В ту ночь, ночь после моего так и не отмеченного дня рождения, я не знал подробностей гибели ребят. Но и без этого навсегда остался во мне тот тоскливый ужас неизвестности. Мыслей о смерти семнадцати парней. И о том, что, возможно, сейчас эта смерть бродит где-то рядом с нами…
Вниз за сухпаем отправился взвод с приданными сапером и связистом. Все, как накануне у нас. Разница была только в том, что аккумуляторы у рации были севшими. И еще в том, что вниз спускался вместе с бойцами первой роты сидевший с ней до этого комбат. Был он мужик резкий и напористый. Во время спуска группа встретила «зеленых». Те сказали, что они здесь уже несколько часов и что все чисто.
То ли это подействовало на комбата, то ли сказалась его обычная напористость и желание поскорее оказаться после горки хоть в какой-то «цивилизации», в расположении бригады у подножия Нарая… Как бы там ни было, но как только бойцы забрали весь привезенный сухпай, комбат приказал броне трогаться. Никто не решился возражать, хотя по правилам броня должна была остаться прикрывать подъем группы. Но ведь «зеленые» сказали, что все чисто…
Двинулись назад. Через какое-то время встретили тех же «зеленых». «Все хорошо, шурави. Удачной дороги!»
Успокоенные «шурави» прошли еще метров десять. «Зеленые» скрылись с дорожки — и в тот же момент с обеих сторон по группе ударили почти в упор перекрестным огнем. Плотность огня и неожиданность нападения были такими, что почти никто не успел даже ответить. Все кончилось мгновенно. Так и легли все цепью, как шли.

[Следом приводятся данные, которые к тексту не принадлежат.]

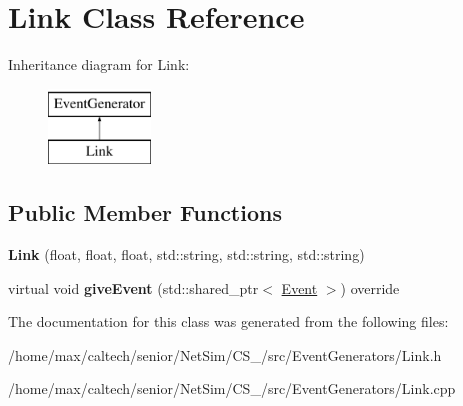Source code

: \hypertarget{classLink}{\section{\-Link \-Class \-Reference}
\label{classLink}
}
\-Inheritance diagram for \-Link\-:\begin{figure}[H]
\begin{center}
\leavevmode
\includegraphics[height=2.000000cm]{classLink}
\end{center}
\end{figure}
\subsection*{\-Public \-Member \-Functions}
\begin{DoxyCompactItemize}
\item 
\hypertarget{classLink_af193bb2a442252ada227fcb2c16c627d}{{\bfseries \-Link} (float, float, float, std\-::string, std\-::string, std\-::string)}\label{classLink_af193bb2a442252ada227fcb2c16c627d}

\item 
\hypertarget{classLink_abd9466c4c2097329f4affd9b2eafbd7a}{virtual void {\bfseries give\-Event} (std\-::shared\-\_\-ptr$<$ \hyperlink{classEvent}{\-Event} $>$) override}\label{classLink_abd9466c4c2097329f4affd9b2eafbd7a}

\end{DoxyCompactItemize}


\-The documentation for this class was generated from the following files\-:\begin{DoxyCompactItemize}
\item 
/home/max/caltech/senior/\-Net\-Sim/\-C\-S\-\_/src/\-Event\-Generators/\-Link.\-h\item 
/home/max/caltech/senior/\-Net\-Sim/\-C\-S\-\_/src/\-Event\-Generators/\-Link.\-cpp\end{DoxyCompactItemize}
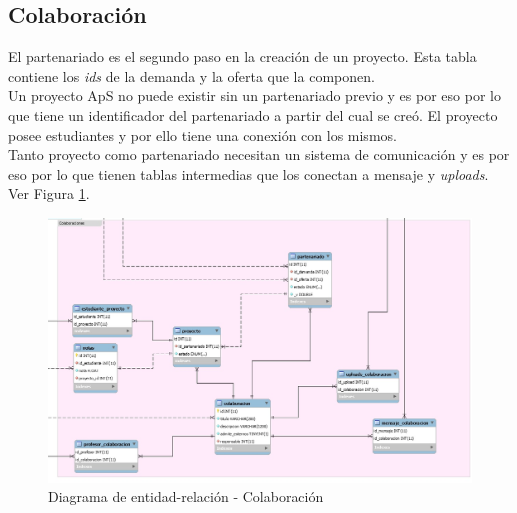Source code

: \documentclass[11pt]{book}
\begin{document}
\subsection{Colaboración}
El partenariado es el segundo paso en la creación de un proyecto. Esta tabla contiene los \textit{ids} de la demanda y la oferta que la componen.\\
Un proyecto ApS no puede existir sin un partenariado previo y es por eso por lo que tiene un identificador del partenariado a partir del cual se creó. El proyecto posee estudiantes y por ello tiene una conexión con los mismos.\\
Tanto proyecto como partenariado necesitan un sistema de comunicación y es por eso por lo que tienen tablas intermedias que los conectan a mensaje y \textit{uploads}. Ver Figura \ref{fig:colaboracion}.
\begin{landscape}
	\begin{figure}[p]
		\includegraphics[scale=0.6]{colaboracion}
		\caption{Diagrama de entidad-relación - Colaboración}
		\label{fig:colaboracion}
	\end{figure}
\end{landscape}
\end{document}
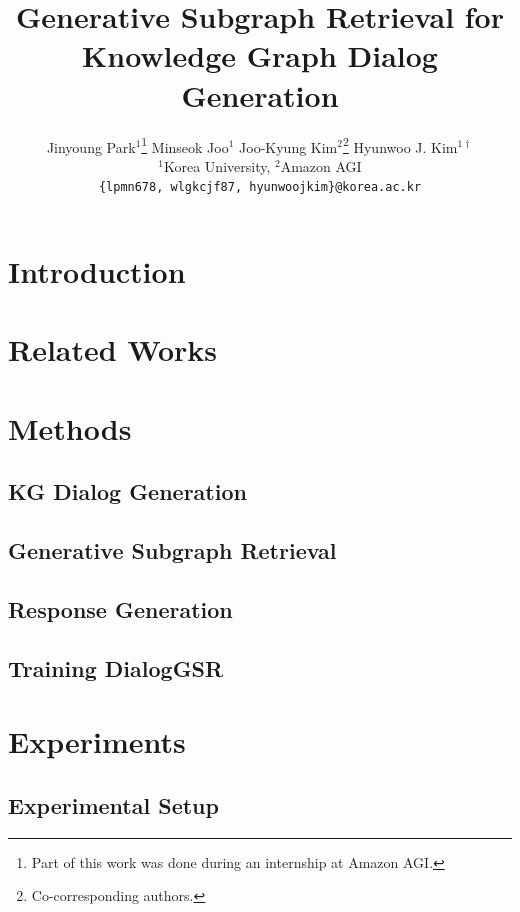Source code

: \documentclass[11pt]{article}
\title{Generative Subgraph Retrieval for \\Knowledge Graph\textendash{Grounded} Dialog Generation}
\author{Jinyoung Park$^1$\thanks{Part of this work was done during an internship at Amazon AGI.} \quad Minseok Joo$^1$ \quad Joo-Kyung Kim$^2$\thanks{Co-corresponding authors.} \quad Hyunwoo J. Kim$^{1\dagger}$ \\
        $^1$Korea University,  $^2$Amazon AGI\\
        {\tt \{lpmn678, wlgkcjf87, hyunwoojkim\}@korea.ac.kr} \quad {\tt jookyk@amazon.com}\\}
\begin{document}

\maketitle
\begin{abstract}

\end{abstract}

\section{Introduction}


\section{Related Works}


\section{Methods}

\subsection{KG Dialog Generation}
\label{sec:3.1}

\subsection{Generative Subgraph Retrieval}

\subsection{Response Generation}

\subsection{Training DialogGSR}
\label{sec:3.4}
\label{sec:method_training}


\section{Experiments}
\label{sec:exp}

\subsection{Experimental Setup}

\end{document}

«Духи» не особо спешили. Они же знали, что, в отличие от предыдущего дня, брони внизу нет и перестрелку никто не услышит.
Всех, кроме лейтенанта, добили разрывными в лицо. Собрали оружие. Всех раздели, опять же почему-то не тронув офицерский бушлат (вот откуда слова ротного про нашу форму…). Мусульманам отрезали «мужское достоинство».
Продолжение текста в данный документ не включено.